▶ _TASK TO COMPLETE_: All lines from the one containing "Appendix of Topological" to the end of the material are to be given again exactly; leave out every line before it.
§ §
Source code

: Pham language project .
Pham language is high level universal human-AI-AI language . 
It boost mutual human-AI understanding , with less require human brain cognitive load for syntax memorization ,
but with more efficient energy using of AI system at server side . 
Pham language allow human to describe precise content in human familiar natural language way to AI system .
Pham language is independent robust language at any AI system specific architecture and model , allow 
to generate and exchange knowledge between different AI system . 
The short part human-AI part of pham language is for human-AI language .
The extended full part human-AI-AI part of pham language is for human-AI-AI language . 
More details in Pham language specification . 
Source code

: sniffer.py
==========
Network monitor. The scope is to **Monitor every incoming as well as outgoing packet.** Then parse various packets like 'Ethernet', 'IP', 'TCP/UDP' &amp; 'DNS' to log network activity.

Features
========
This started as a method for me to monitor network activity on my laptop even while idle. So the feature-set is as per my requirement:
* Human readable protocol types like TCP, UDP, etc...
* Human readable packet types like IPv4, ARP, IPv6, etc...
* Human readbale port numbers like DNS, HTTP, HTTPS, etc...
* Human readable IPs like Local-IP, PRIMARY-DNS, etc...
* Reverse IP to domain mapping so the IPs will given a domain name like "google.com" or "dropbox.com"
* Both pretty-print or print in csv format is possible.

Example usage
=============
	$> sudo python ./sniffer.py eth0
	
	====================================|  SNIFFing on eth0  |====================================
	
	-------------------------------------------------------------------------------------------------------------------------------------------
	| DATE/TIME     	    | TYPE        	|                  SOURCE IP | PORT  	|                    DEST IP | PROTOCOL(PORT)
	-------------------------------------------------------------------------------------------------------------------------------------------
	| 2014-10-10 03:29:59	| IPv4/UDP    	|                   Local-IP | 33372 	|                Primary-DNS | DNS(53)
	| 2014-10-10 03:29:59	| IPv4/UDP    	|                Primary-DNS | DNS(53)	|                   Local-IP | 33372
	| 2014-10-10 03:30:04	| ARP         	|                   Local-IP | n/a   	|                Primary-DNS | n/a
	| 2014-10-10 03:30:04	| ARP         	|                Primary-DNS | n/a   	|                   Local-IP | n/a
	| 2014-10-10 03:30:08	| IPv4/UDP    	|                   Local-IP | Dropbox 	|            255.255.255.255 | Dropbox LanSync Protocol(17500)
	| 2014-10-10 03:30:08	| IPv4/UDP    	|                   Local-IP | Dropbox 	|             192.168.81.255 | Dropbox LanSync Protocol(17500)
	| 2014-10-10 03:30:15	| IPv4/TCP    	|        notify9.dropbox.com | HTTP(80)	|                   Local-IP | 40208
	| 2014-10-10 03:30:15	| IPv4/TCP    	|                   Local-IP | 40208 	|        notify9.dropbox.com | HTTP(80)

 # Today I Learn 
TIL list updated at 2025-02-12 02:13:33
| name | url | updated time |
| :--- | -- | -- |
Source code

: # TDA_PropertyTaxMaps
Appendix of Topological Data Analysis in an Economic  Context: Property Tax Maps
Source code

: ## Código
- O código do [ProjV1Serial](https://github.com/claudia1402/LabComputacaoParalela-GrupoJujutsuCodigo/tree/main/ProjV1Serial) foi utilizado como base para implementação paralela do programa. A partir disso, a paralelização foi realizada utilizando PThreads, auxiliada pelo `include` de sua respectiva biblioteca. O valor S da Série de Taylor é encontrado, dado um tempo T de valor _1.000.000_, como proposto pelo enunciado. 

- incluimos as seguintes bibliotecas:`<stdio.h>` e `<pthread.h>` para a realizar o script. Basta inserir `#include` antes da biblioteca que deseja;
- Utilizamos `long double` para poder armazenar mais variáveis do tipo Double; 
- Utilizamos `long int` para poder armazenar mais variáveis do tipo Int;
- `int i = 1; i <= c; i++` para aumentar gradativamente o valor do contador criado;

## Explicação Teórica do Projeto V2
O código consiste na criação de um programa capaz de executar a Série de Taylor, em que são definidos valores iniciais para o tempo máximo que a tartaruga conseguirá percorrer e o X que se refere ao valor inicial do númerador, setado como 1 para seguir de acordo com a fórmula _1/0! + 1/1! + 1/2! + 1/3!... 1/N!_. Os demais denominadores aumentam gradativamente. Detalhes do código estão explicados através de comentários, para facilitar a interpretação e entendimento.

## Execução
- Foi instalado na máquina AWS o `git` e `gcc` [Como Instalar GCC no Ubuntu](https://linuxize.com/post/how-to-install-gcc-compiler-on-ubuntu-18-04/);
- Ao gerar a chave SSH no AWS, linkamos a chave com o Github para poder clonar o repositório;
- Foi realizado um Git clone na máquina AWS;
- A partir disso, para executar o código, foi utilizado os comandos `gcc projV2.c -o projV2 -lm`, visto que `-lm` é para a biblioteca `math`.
§ §
▶ _SOLUTION_:
Appendix of Topological Data Analysis in an Economic  Context: Property Tax Maps
Source code

: ## Código
- O código do [ProjV1Serial](https://github.com/claudia1402/LabComputacaoParalela-GrupoJujutsuCodigo/tree/main/ProjV1Serial) foi utilizado como base para implementação paralela do programa. A partir disso, a paralelização foi realizada utilizando PThreads, auxiliada pelo `include` de sua respectiva biblioteca. O valor S da Série de Taylor é encontrado, dado um tempo T de valor _1.000.000_, como proposto pelo enunciado. 

- incluimos as seguintes bibliotecas:`<stdio.h>` e `<pthread.h>` para a realizar o script. Basta inserir `#include` antes da biblioteca que deseja;
- Utilizamos `long double` para poder armazenar mais variáveis do tipo Double; 
- Utilizamos `long int` para poder armazenar mais variáveis do tipo Int;
- `int i = 1; i <= c; i++` para aumentar gradativamente o valor do contador criado;

## Explicação Teórica do Projeto V2
O código consiste na criação de um programa capaz de executar a Série de Taylor, em que são definidos valores iniciais para o tempo máximo que a tartaruga conseguirá percorrer e o X que se refere ao valor inicial do númerador, setado como 1 para seguir de acordo com a fórmula _1/0! + 1/1! + 1/2! + 1/3!... 1/N!_. Os demais denominadores aumentam gradativamente. Detalhes do código estão explicados através de comentários, para facilitar a interpretação e entendimento.

## Execução
- Foi instalado na máquina AWS o `git` e `gcc` [Como Instalar GCC no Ubuntu](https://linuxize.com/post/how-to-install-gcc-compiler-on-ubuntu-18-04/);
- Ao gerar a chave SSH no AWS, linkamos a chave com o Github para poder clonar o repositório;
- Foi realizado um Git clone na máquina AWS;
- A partir disso, para executar o código, foi utilizado os comandos `gcc projV2.c -o projV2 -lm`, visto que `-lm` é para a biblioteca `math`.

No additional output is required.